Mike Rooney (Awn Extras developer, among other things) posted an article on this "webhooks" idea. As I understand it, it's essentially a customizable, web-based version of the "Subscribe to future XYZ via email" features (e.g., blog comments) that are currently around. The key phrase in this sort of thinking is "push technology". Mike asks:
So will webhooks replace the current paradigm that I'm using here, or complement it?
I believe that it will complement the current paradigm. We need to have a transitional period (à la the old, rigid deadline for the US digital television transition) between the current "polling" techniques and the "new and shiny" (and arguably bandwidth-saving) push techniques. Take, for example, Twitter [1]. Let's assume that they didn't shut down their XMPP service, and they built upon it an (XML-based) API so that a client (for the purposes of this thought experiment, let's say my currently-in-vaporware Status Aggregator Awn applet) could connect to a specific JID (AKA user name + domain + "resource", or specific client) and listen for any new tweets, responses to my tweets, etc., replacing those messy timeout callbacks with messy async socket callbacks. The main benefit that I see is a savings in bandwidth for both the consumer and the producer. It avoids sending network requests every X minutes, which would add up, given the number of services/feeds that a user subscribes to (including mail). This actually leads me to my answer to Mike's other question:
Are webhooks the next step of this evolution, or something else entirely?
As evidenced by my thought experiment, I'd like to see XMPP as the next step, or at minimum, the step after webhooks. While I love HTTP, and am a big fan of the whole REST concept, it's hard for me to see it used as a facilitator for pushing data, as opposed to pulling it. In fact, given the way that ETags and the like are designed, HTTP is inherently a pull technology. The Comet model feels like a big kludge to me for that reason. XMPP, on the other hand, is designed to be a push technology, and its supporters are actively marketing it as such. It's also scalable, as servers like ejabberd and services like Google Talk can attest. I suppose the bottleneck here is a catch-22: you need both services and apps to buy into this particular implementation. Maybe when I finish one of the myriad projects I have going at once, I'll take a crack at adding a push-based web service client. Ideally, for configuration, all a user would have to do is set their app-specific JID (e.g. foo@example.com/bar_app) in both the web app and the client app, and it would "just work" (well, you would also have to set the JID password somehow as well, but that's beside the point).
Update (2009/02/18): It seems that I was subconsciously channelling a presentation on XMPP PubSub that I read over six months ago.

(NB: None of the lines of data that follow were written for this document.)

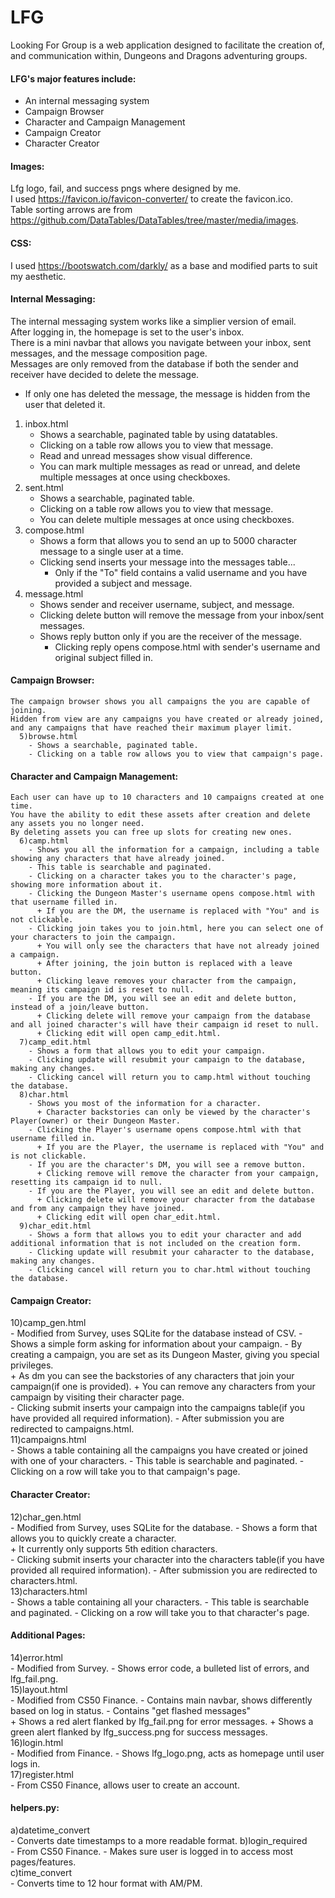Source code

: # LFG
Looking For Group is a web application designed to facilitate the creation of, and communication within, Dungeons and Dragons adventuring groups.  
#### LFG's major features include:
- An internal messaging system
- Campaign Browser
- Character and Campaign Management
- Campaign Creator
- Character Creator

#### Images:
Lfg logo, fail, and success pngs where designed by me.  
I used https://favicon.io/favicon-converter/ to create the favicon.ico.  
Table sorting arrows are from https://github.com/DataTables/DataTables/tree/master/media/images.

#### CSS:
I used https://bootswatch.com/darkly/ as a base and modified parts to suit my aesthetic.

#### Internal Messaging:
The internal messaging system works like a simplier version of email.  
After logging in, the homepage is set to the user's inbox.  
There is a mini navbar that allows you navigate between your inbox, sent messages, and the message composition page.  
Messages are only removed from the database if both the sender and receiver have decided to delete the message.  
- If only one has deleted the message, the message is hidden from the user that deleted it.

1. inbox.html
   - Shows a searchable, paginated table by using datatables.
   - Clicking on a table row allows you to view that message.
   - Read and unread messages show visual difference.
   - You can mark multiple messages as read or unread, and delete multiple messages at once using checkboxes.
2. sent.html
   - Shows a searchable, paginated table.
   - Clicking on a table row allows you to view that message.
   - You can delete multiple messages at once using checkboxes.
3. compose.html
   - Shows a form that allows you to send an up to 5000 character message to a single user at a time.
   - Clicking send inserts your message into the messages table...
     - Only if the "To" field contains a valid username and you have provided a subject and message.
4. message.html
   - Shows sender and receiver username, subject, and message.
   - Clicking delete button will remove the message from your inbox/sent messages.
   - Shows reply button only if you are the receiver of the message.
     - Clicking reply opens compose.html with sender's username and original subject filled in.

#### Campaign Browser:
    The campaign browser shows you all campaigns the you are capable of joining.  
    Hidden from view are any campaigns you have created or already joined, and any campaigns that have reached their maximum player limit.  
      5)browse.html  
        - Shows a searchable, paginated table.
        - Clicking on a table row allows you to view that campaign's page.

#### Character and Campaign Management:
    Each user can have up to 10 characters and 10 campaigns created at one time.  
    You have the ability to edit these assets after creation and delete any assets you no longer need.  
    By deleting assets you can free up slots for creating new ones.  
      6)camp.html  
        - Shows you all the information for a campaign, including a table showing any characters that have already joined.
        - This table is searchable and paginated.
        - Clicking on a character takes you to the character's page, showing more information about it.
        - Clicking the Dungeon Master's username opens compose.html with that username filled in.  
          + If you are the DM, the username is replaced with "You" and is not clickable.  
        - Clicking join takes you to join.html, here you can select one of your characters to join the campaign.  
          + You will only see the characters that have not already joined a campaign.
          + After joining, the join button is replaced with a leave button.
          + Clicking leave removes your character from the campaign, meaning its campaign id is reset to null.  
        - If you are the DM, you will see an edit and delete button, instead of a join/leave button.  
          + Clicking delete will remove your campaign from the database and all joined character's will have their campaign id reset to null.
          + Clicking edit will open camp_edit.html.  
      7)camp_edit.html  
        - Shows a form that allows you to edit your campaign.
        - Clicking update will resubmit your campaign to the database, making any changes.
        - Clicking cancel will return you to camp.html without touching the database.  
      8)char.html  
        - Shows you most of the information for a character.  
          + Character backstories can only be viewed by the character's Player(owner) or their Dungeon Master.  
        - Clicking the Player's username opens compose.html with that username filled in.  
          + If you are the Player, the username is replaced with "You" and is not clickable.  
        - If you are the character's DM, you will see a remove button.  
          + Clicking remove will remove the character from your campaign, resetting its campaign id to null.  
        - If you are the Player, you will see an edit and delete button.  
          + Clicking delete will remove your character from the database and from any campaign they have joined.
          + Clicking edit will open char_edit.html.  
      9)char_edit.html  
        - Shows a form that allows you to edit your character and add additional information that is not included on the creation form.
        - Clicking update will resubmit your caharacter to the database, making any changes.
        - Clicking cancel will return you to char.html without touching the database.

#### Campaign Creator:
  10)camp_gen.html  
     - Modified from Survey, uses SQLite for the database instead of CSV.
     - Shows a simple form asking for information about your campaign.
     - By creating a campaign, you are set as its Dungeon Master, giving you special privileges.  
        + As dm you can see the backstories of any characters that join your campaign(if one is provided).
        + You can remove any characters from your campaign by visiting their character page.  
     - Clicking submit inserts your campaign into the campaigns table(if you have provided all required information).
     - After submission you are redirected to campaigns.html.  
  11)campaigns.html  
     - Shows a table containing all the campaigns you have created or joined with one of your characters.
     - This table is searchable and paginated.
     - Clicking on a row will take you to that campaign's page.

#### Character Creator:
  12)char_gen.html  
     - Modified from Survey, uses SQLite for the database.
     - Shows a form that allows you to quickly create a character.  
        + It currently only supports 5th edition characters.  
     - Clicking submit inserts your character into the characters table(if you have provided all required information).
     - After submission you are redirected to characters.html.  
  13)characters.html  
     - Shows a table containing all your characters.
     - This table is searchable and paginated.
     - Clicking on a row will take you to that character's page.

#### Additional Pages:
  14)error.html  
     - Modified from Survey.
     - Shows error code, a bulleted list of errors, and lfg_fail.png.  
  15)layout.html  
     - Modified from CS50 Finance.
     - Contains main navbar, shows differently based on log in status.
     - Contains "get flashed messages"  
        + Shows a red alert flanked by lfg_fail.png for error messages.
        + Shows a green alert flanked by lfg_success.png for success messages.  
  16)login.html  
     - Modified from Finance.
     - Shows lfg_logo.png, acts as homepage until user logs in.  
  17)register.html  
     - From CS50 Finance, allows user to create an account.

#### helpers.py:
  a)datetime_convert  
     - Converts date timestamps to a more readable format.
  b)login_required  
     - From CS50 Finance.
     - Makes sure user is logged in to access most pages/features.  
  c)time_convert  
     - Converts time to 12 hour format with AM/PM.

[1] | I'm focusing on the one I actually use. Yes, I should be using identi.ca, since I am a supporter of free and open services/protocols. It even has the hallowed XMPP interface to microblogging. One of these days, I'll do what all the cool kids™ are doing and post to both. It'll probably happen when I (continue) work on the vaporware [2] mentioned above. |
[2] | It's vaporware until I push the source code onto a public server. |
2 comments:
I like your suggestion that webhooks are part of a progression towards XMPP-based pushing. I agree that there is a lot about HTTP that is designed for the pull case -- what's more is that the mental model in the vast majority of web programmer is setup for the pull case. While the success of webhooks so far suggests that HTTP is pretty flexible, the fact that they are only becoming visible now attests to how much programmers like their existing paradigms.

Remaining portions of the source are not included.